Activity:
Look for the word "learning" in the entries and copy every line where it shows up.

Data to process:
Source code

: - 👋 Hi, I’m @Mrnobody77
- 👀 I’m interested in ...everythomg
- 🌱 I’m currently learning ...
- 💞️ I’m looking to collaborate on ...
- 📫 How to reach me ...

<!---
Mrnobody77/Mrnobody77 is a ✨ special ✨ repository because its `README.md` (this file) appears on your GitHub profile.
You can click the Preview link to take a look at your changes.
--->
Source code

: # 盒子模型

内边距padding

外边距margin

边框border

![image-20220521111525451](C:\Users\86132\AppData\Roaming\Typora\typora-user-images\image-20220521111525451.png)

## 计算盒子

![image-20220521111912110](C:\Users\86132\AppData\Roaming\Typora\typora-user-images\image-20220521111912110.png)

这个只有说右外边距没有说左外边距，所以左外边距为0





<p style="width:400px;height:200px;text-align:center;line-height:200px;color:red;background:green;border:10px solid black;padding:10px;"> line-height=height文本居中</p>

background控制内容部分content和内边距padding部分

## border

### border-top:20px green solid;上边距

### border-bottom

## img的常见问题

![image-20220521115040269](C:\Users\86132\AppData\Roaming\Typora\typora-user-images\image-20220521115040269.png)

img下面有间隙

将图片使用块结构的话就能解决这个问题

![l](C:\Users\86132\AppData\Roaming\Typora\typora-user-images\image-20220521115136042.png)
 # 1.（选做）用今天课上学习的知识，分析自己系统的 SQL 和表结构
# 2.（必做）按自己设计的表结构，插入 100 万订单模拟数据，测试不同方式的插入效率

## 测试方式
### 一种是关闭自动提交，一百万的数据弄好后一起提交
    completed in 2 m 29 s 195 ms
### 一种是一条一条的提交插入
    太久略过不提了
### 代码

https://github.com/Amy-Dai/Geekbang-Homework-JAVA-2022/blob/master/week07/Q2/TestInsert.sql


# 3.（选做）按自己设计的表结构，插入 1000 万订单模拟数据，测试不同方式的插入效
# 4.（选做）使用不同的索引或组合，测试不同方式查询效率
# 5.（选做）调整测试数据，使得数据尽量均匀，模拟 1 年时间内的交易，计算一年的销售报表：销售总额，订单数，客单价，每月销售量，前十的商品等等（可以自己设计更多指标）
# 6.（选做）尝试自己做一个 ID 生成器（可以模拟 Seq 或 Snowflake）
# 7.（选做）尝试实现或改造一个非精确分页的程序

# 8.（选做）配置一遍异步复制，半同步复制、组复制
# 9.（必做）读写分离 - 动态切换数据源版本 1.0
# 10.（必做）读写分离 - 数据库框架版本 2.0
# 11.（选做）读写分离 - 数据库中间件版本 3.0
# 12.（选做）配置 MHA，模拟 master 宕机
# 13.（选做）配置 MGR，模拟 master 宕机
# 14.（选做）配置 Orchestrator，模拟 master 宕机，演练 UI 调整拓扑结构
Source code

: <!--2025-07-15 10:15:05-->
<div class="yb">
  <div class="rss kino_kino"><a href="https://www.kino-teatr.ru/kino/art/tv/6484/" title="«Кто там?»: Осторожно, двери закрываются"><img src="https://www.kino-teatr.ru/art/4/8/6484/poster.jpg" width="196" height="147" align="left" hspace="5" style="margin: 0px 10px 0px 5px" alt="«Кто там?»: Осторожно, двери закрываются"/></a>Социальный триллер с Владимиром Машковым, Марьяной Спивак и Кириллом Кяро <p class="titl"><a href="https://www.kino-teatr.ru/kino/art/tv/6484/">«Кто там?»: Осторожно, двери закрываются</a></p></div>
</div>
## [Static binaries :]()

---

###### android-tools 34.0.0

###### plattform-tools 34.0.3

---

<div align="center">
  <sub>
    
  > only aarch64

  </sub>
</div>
...
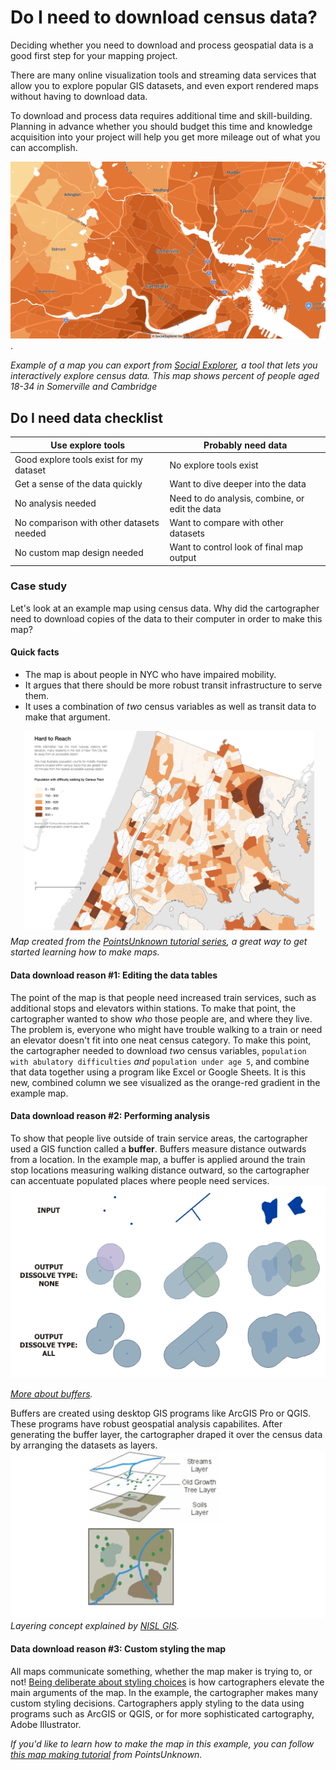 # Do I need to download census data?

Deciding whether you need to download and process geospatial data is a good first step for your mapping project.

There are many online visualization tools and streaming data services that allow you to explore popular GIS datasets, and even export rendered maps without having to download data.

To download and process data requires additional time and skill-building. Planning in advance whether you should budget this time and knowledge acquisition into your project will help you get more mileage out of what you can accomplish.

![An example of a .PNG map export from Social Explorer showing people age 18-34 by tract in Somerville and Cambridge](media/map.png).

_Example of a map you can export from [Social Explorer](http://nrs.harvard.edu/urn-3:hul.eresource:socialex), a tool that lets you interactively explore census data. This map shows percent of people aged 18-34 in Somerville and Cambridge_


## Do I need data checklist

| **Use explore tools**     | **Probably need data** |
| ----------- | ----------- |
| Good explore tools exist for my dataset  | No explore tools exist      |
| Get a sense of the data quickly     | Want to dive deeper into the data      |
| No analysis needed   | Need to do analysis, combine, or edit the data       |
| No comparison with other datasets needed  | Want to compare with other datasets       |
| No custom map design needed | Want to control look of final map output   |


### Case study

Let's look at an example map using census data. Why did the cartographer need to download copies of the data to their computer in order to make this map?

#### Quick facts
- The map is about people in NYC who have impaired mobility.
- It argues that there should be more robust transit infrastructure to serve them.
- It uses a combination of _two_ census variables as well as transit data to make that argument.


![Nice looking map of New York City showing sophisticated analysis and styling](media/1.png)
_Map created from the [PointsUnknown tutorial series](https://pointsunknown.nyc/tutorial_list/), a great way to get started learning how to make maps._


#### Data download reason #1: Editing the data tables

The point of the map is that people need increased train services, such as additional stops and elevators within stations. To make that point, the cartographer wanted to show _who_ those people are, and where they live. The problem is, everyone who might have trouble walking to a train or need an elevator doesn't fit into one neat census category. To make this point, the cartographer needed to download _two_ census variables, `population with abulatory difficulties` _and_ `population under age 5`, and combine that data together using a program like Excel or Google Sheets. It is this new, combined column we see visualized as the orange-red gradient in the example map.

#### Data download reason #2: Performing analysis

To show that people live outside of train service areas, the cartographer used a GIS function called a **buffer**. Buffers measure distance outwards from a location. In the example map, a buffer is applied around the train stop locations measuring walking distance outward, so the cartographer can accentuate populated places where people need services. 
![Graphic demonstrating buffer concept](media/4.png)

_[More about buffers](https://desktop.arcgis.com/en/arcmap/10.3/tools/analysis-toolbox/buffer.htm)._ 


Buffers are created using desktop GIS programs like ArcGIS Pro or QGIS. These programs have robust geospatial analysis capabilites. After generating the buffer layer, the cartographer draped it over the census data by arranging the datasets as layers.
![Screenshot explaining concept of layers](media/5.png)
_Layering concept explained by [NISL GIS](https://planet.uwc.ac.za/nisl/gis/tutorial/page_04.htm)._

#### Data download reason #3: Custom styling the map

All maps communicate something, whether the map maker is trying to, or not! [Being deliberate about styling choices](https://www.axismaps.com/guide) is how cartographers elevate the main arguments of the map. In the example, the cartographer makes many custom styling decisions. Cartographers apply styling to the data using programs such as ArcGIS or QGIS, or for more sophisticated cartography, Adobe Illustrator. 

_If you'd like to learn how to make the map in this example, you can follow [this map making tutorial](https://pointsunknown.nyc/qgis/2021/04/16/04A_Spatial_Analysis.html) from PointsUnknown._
...
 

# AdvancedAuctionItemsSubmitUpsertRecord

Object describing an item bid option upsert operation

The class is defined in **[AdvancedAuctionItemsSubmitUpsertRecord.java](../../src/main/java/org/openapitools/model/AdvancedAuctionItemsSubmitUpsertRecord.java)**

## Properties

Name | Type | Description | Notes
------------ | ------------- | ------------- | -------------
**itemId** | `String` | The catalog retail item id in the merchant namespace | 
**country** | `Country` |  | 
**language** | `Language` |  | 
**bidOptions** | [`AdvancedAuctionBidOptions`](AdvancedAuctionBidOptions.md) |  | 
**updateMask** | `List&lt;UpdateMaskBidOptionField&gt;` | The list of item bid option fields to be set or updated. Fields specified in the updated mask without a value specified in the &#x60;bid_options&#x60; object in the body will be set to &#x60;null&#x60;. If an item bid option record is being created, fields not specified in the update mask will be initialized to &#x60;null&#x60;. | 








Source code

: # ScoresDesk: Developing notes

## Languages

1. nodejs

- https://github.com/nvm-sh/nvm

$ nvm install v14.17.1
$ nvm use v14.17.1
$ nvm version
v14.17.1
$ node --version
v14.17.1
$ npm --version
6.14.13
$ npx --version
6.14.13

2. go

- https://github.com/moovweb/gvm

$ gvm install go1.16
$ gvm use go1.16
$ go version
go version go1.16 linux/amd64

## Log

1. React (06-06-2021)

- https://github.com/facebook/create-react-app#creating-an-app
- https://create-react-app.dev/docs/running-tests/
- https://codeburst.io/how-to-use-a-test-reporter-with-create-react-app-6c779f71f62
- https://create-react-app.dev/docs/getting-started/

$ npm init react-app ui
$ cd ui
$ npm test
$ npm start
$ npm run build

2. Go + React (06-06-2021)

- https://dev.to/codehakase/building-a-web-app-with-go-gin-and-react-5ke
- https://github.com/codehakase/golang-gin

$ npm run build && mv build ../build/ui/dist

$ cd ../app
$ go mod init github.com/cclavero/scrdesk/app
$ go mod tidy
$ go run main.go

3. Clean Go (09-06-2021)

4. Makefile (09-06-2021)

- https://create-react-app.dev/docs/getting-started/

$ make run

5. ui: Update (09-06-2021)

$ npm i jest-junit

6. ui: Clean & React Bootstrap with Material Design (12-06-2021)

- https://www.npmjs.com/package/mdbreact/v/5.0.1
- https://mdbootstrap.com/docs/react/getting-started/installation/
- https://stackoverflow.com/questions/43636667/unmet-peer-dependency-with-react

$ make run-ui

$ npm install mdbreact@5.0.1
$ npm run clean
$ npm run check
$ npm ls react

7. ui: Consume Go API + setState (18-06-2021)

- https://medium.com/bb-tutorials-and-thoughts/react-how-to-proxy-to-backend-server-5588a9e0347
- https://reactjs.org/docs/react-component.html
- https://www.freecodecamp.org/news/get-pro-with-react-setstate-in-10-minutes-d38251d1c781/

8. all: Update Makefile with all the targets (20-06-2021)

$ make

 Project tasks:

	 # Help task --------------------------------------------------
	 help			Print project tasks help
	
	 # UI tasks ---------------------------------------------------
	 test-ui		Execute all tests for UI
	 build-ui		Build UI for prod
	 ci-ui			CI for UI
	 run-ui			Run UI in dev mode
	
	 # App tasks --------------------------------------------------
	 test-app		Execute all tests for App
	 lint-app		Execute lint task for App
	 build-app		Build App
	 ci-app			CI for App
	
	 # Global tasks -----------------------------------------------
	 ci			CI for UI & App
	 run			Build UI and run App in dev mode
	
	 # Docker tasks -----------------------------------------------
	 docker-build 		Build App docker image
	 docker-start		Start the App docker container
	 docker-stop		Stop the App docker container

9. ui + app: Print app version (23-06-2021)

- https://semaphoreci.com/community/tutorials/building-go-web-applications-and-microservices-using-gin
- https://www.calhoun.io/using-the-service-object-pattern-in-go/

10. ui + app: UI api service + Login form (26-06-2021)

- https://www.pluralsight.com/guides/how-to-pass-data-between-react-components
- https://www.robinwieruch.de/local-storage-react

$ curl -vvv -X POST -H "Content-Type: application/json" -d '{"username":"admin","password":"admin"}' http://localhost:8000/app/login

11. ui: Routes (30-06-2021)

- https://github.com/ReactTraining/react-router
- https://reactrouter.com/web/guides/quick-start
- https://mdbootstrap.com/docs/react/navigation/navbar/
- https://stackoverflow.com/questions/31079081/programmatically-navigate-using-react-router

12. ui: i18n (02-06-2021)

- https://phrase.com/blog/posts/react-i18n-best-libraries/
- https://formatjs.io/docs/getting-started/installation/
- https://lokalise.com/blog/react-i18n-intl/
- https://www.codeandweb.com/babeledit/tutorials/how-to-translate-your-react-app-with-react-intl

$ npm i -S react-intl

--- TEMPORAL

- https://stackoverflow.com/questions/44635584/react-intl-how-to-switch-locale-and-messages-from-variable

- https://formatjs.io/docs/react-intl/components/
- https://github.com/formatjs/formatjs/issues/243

Task result:
- 🌱 I’m currently learning ...
_Map created from the [PointsUnknown tutorial series](https://pointsunknown.nyc/tutorial_list/), a great way to get started learning how to make maps._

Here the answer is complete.